Good Bye WashingtonPosted: April 25, 2021 Filed under: Uncategorized 2 Comments
My parents moved to Washington DC in 1983. For my mother it was perfect, but not right away. She loved living in a semi-southern city, but learning to get around was a struggle at first. When my parents first got there they lived in a corporate apartment while they renovated yet another house. Their apartment was in Crystal city, which my father deemed the Houston of Washington thanks to the lack of zoning. Their apartment looked out on the Potomac which gave them the best view and sound of planes landing at National Airport (way before it was renamed Reagan National.)

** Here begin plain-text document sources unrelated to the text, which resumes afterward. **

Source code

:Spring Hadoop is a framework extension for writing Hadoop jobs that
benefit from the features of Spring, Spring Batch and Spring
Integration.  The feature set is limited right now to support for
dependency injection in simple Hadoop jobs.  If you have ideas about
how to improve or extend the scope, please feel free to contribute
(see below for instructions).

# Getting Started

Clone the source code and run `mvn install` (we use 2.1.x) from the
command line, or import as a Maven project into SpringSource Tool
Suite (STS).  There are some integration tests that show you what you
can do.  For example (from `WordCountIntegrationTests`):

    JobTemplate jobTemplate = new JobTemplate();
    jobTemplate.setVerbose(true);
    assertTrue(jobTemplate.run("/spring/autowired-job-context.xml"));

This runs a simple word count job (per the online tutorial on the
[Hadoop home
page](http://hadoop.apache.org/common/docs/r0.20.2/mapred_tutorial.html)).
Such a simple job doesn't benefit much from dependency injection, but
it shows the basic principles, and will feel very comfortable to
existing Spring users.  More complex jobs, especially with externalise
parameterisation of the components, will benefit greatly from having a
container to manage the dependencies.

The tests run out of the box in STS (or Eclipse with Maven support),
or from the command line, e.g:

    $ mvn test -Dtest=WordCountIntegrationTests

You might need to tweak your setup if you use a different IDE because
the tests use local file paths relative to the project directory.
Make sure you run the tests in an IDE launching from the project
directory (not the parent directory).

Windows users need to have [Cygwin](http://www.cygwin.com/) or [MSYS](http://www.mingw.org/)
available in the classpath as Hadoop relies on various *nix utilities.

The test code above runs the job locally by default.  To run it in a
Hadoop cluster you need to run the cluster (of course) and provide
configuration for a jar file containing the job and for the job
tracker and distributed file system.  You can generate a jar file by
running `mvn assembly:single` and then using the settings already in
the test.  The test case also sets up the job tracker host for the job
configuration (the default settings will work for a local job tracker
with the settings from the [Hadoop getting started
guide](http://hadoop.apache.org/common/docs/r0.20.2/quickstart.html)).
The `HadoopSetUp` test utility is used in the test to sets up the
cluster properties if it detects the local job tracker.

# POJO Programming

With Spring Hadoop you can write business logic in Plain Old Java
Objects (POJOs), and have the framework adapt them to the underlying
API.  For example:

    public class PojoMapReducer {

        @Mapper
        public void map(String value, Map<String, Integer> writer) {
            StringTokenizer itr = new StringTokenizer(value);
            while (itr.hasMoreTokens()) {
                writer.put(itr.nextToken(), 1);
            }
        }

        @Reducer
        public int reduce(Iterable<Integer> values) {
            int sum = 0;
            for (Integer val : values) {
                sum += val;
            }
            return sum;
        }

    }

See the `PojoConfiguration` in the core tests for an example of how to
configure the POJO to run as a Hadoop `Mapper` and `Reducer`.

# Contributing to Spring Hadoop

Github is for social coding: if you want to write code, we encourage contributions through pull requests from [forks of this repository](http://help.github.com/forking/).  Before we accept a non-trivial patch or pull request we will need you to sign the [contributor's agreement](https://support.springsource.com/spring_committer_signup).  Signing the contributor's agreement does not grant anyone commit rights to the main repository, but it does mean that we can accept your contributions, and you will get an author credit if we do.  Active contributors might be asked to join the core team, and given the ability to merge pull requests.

The house they were moving to was in Massachusetts heights. In the winter when the leaves were down you could see the navel observatory and the VP residence across a little valley in the back of their house. Despite my parents apartment being right at the fourteenth st. Bridge and just down the road from Memorial bridge, my mother could only find her way into DC by taking the Key Bridge. While renovating the house if she needed to go to the design center, which was on 14th street, my mother would drive all the way up to Key Bridge, cross into Georgetown and then go all the way down to 14th st. It took a while, but eventually, maybe a few years, my mother learned how to navigate the city.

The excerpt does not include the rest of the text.